**PROBLEM:**
Write every record out again exactly, and keep images out of it.

**DATA SHOWN:**
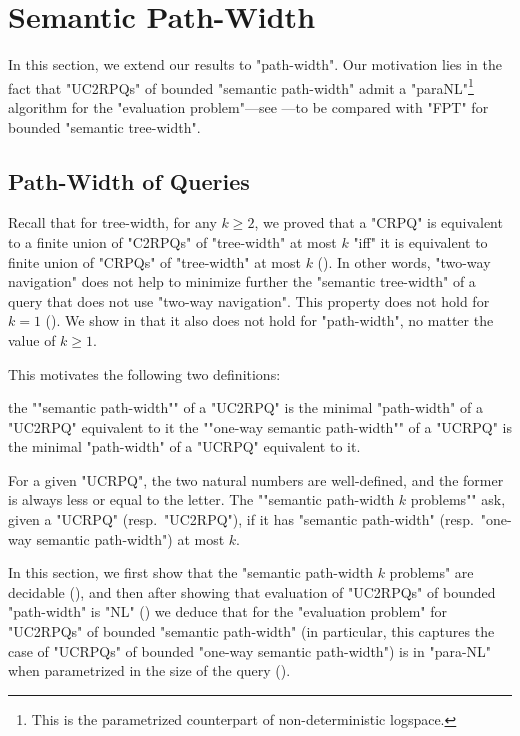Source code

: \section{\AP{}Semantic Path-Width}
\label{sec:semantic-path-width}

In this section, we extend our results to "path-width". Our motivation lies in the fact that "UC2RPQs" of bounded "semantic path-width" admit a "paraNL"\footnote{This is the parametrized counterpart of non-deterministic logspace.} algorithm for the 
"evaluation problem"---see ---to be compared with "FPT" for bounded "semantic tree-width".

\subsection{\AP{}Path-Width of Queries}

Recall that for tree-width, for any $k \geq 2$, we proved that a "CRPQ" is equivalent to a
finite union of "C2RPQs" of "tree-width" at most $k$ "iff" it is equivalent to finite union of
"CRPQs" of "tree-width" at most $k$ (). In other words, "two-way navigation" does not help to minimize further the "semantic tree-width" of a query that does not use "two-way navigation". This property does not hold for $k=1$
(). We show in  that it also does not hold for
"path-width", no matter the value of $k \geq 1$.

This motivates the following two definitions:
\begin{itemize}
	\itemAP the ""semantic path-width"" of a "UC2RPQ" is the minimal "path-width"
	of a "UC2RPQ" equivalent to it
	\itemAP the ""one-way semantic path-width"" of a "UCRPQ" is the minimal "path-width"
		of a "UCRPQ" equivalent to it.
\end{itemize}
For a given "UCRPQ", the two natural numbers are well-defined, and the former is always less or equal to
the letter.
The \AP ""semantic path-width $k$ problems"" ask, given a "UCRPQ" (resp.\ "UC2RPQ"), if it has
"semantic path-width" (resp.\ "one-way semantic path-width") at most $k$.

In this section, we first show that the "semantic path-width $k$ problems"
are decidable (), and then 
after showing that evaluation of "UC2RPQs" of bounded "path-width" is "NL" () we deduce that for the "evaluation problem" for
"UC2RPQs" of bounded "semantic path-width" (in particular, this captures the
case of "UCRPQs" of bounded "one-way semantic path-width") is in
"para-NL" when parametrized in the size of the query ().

**ANSWER FOR THE TASK:**
Source code

: \section{\AP{}Semantic Path-Width}
\label{sec:semantic-path-width}

In this section, we extend our results to "path-width". Our motivation lies in the fact that "UC2RPQs" of bounded "semantic path-width" admit a "paraNL"\footnote{This is the parametrized counterpart of non-deterministic logspace.} algorithm for the 
"evaluation problem"---see ---to be compared with "FPT" for bounded "semantic tree-width".

\subsection{\AP{}Path-Width of Queries}

Recall that for tree-width, for any $k \geq 2$, we proved that a "CRPQ" is equivalent to a
finite union of "C2RPQs" of "tree-width" at most $k$ "iff" it is equivalent to finite union of
"CRPQs" of "tree-width" at most $k$ (). In other words, "two-way navigation" does not help to minimize further the "semantic tree-width" of a query that does not use "two-way navigation". This property does not hold for $k=1$
(). We show in  that it also does not hold for
"path-width", no matter the value of $k \geq 1$.

This motivates the following two definitions:
\begin{itemize}
	\itemAP the ""semantic path-width"" of a "UC2RPQ" is the minimal "path-width"
	of a "UC2RPQ" equivalent to it
	\itemAP the ""one-way semantic path-width"" of a "UCRPQ" is the minimal "path-width"
		of a "UCRPQ" equivalent to it.
\end{itemize}
For a given "UCRPQ", the two natural numbers are well-defined, and the former is always less or equal to
the letter.
The \AP ""semantic path-width $k$ problems"" ask, given a "UCRPQ" (resp.\ "UC2RPQ"), if it has
"semantic path-width" (resp.\ "one-way semantic path-width") at most $k$.

In this section, we first show that the "semantic path-width $k$ problems"
are decidable (), and then 
after showing that evaluation of "UC2RPQs" of bounded "path-width" is "NL" () we deduce that for the "evaluation problem" for
"UC2RPQs" of bounded "semantic path-width" (in particular, this captures the
case of "UCRPQs" of bounded "one-way semantic path-width") is in
"para-NL" when parametrized in the size of the query ().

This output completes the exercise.